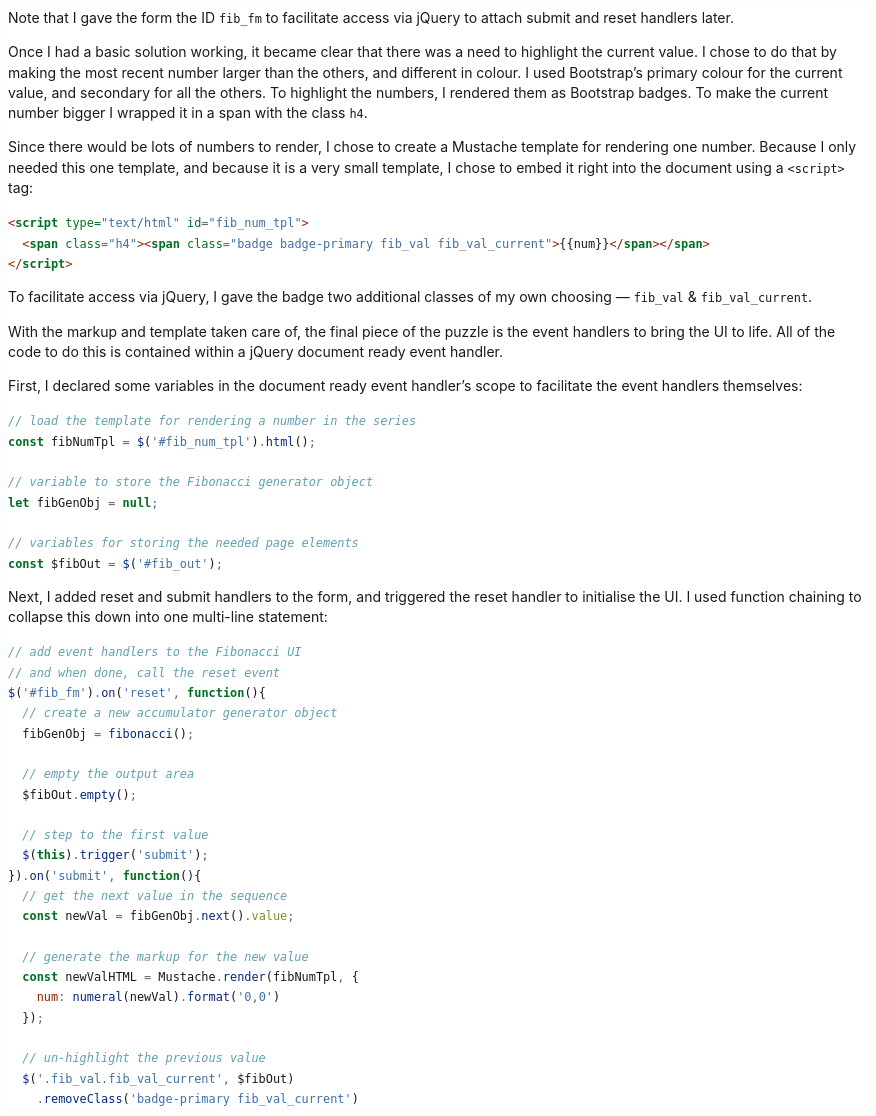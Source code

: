 Note that I gave the form the ID `fib_fm` to facilitate access via jQuery to attach submit and reset handlers later.

Once I had a basic solution working, it became clear that there was a need to highlight the current value. I chose to do that by making the most recent number larger than the others, and different in colour. I used Bootstrap’s primary colour for the current value, and secondary for all the others. To highlight the numbers, I rendered them as Bootstrap badges. To make the current number bigger I wrapped it in a span with the class `h4`.

Since there would be lots of numbers to render, I chose to create a Mustache template for rendering one number. Because I only needed this one template, and because it is a very small template, I chose to embed it right into the document using a `<script>` tag:


```html
<script type="text/html" id="fib_num_tpl">
  <span class="h4"><span class="badge badge-primary fib_val fib_val_current">{{num}}</span></span>
</script>
```



To facilitate access via jQuery, I gave the badge two additional classes of my own choosing — `fib_val` & `fib_val_current`.

With the markup and template taken care of, the final piece of the puzzle is the event handlers to bring the UI to life. All of the code to do this is contained within a jQuery document ready event handler.

First, I declared some variables in the document ready event handler’s scope to facilitate the event handlers themselves:

```javascript
// load the template for rendering a number in the series
const fibNumTpl = $('#fib_num_tpl').html();

// variable to store the Fibonacci generator object
let fibGenObj = null;

// variables for storing the needed page elements
const $fibOut = $('#fib_out');
```

Next, I added reset and submit handlers to the form, and triggered the reset handler to initialise the UI. I used function chaining to collapse this down into one multi-line statement:

```javascript
// add event handlers to the Fibonacci UI
// and when done, call the reset event
$('#fib_fm').on('reset', function(){
  // create a new accumulator generator object
  fibGenObj = fibonacci();

  // empty the output area
  $fibOut.empty();

  // step to the first value
  $(this).trigger('submit');
}).on('submit', function(){
  // get the next value in the sequence
  const newVal = fibGenObj.next().value;

  // generate the markup for the new value
  const newValHTML = Mustache.render(fibNumTpl, {
    num: numeral(newVal).format('0,0')
  });

  // un-highlight the previous value
  $('.fib_val.fib_val_current', $fibOut)
    .removeClass('badge-primary fib_val_current')
```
---
ABOUT THIS TASK: Your answer must be the exact lines of the records from the first one through the line containing "With the markup", with no pictures in it.

RESPONSE BELOW:
Source code

: Note that I gave the form the ID `fib_fm` to facilitate access via jQuery to attach submit and reset handlers later.

Once I had a basic solution working, it became clear that there was a need to highlight the current value. I chose to do that by making the most recent number larger than the others, and different in colour. I used Bootstrap’s primary colour for the current value, and secondary for all the others. To highlight the numbers, I rendered them as Bootstrap badges. To make the current number bigger I wrapped it in a span with the class `h4`.

Since there would be lots of numbers to render, I chose to create a Mustache template for rendering one number. Because I only needed this one template, and because it is a very small template, I chose to embed it right into the document using a `<script>` tag:


```html
<script type="text/html" id="fib_num_tpl">
  <span class="h4"><span class="badge badge-primary fib_val fib_val_current">{{num}}</span></span>
</script>
```



To facilitate access via jQuery, I gave the badge two additional classes of my own choosing — `fib_val` & `fib_val_current`.

With the markup and template taken care of, the final piece of the puzzle is the event handlers to bring the UI to life. All of the code to do this is contained within a jQuery document ready event handler.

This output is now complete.